[petsc-users] multigrid questions
Barry Smith
bsmith at mcs.anl.gov
Wed Feb 15 13:13:29 CST 2017
> On Feb 15, 2017, at 12:19 PM, Matthew Knepley <knepley at gmail.com> wrote:
>
> On Wed, Feb 15, 2017 at 10:42 AM, Matt Landreman <matt.landreman at gmail.com> wrote:
> Hi, Petsc developers,
>
> A few basic questions about geometric and algebraic multigrid in petsc:
>
> Based on the output of -ksp_view, I see that for both -pc_type mg and -pc_type gamg, the smoothing on each multigrid level is implemented using a ksp with default type chebyshev, associated with a pc of default type sor. I also see in section 4.4.5 of the petsc manual that switching to -mg_levels_ksp_type richardson is sometimes recommended, and I see in the ksp examples makefile that ksp ex28.c uses -mg_levels_ksp_type gmres.
>
> 1. Does “textbook” Gauss-Seidel smoothing correspond in petsc to -mg_levels_ksp_type richardson?
>
> Yes.
>
> 2. It says in http://www.mcs.anl.gov/petsc/petsc-current/docs/manualpages/KSP/KSPCHEBYSHEV.html that PETSc’s chebyshev iteration only works for symmetric matrices. So to confirm, for any problem with non-symmetric matrices such as convection-diffusion, setting -mg_levels_ksp_type to some non-default value like richardson or gmres is mandatory then? (If so, it would be helpful if this were stated in the manual.)
>
> Yes, this is true.
>
> 3. For smoothing with geometric multigrid, is there a way in petsc to do red-black Gauss Seidel? Line relaxation?
>
> I don't know if Barry has something special, but you could easily do it using PCFIELDSPLIT with the default splitting and
> Jacobi on each block. Line relaxation is similar, with different blocking and Block-Jacobi.

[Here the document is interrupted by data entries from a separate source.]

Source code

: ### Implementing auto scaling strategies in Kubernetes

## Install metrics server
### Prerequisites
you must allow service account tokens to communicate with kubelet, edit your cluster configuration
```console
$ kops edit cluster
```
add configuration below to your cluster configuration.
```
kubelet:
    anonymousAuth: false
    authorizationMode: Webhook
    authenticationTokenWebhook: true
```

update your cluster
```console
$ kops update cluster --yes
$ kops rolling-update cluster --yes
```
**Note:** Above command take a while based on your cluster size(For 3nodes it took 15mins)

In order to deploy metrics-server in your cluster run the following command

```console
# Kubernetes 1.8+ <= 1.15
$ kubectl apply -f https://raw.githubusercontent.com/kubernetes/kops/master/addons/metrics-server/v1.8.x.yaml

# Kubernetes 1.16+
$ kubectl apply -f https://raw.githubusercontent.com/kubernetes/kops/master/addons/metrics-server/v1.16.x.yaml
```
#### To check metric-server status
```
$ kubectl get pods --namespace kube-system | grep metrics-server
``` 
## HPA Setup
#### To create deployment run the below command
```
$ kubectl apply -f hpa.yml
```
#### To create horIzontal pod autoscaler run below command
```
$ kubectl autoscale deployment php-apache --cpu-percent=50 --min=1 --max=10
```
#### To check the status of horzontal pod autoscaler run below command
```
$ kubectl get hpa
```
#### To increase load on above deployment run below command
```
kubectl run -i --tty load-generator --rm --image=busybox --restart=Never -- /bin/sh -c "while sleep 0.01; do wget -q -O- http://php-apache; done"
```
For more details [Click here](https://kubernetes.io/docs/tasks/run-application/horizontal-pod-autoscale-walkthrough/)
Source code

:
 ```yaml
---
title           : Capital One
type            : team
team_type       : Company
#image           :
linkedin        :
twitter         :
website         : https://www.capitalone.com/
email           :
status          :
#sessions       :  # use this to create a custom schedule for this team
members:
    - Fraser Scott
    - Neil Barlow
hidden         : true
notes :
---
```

For optimal implementation of line relaxation (assuming each process is only doing sequential lines) you would write a PCSHELL that looped over the "lines" for your geometry and use inside it a PC created with the tridiagonal matrix for a line. Line relaxation in parallel opens all kinds of questions; it is possible but I suspect it will have poor parallel efficiency.
>
> Matt
>
> Thanks,
> Matt Landreman
>
>
>
> --
> What most experimenters take for granted before they begin their experiments is infinitely more interesting than any results to which their experiments lead.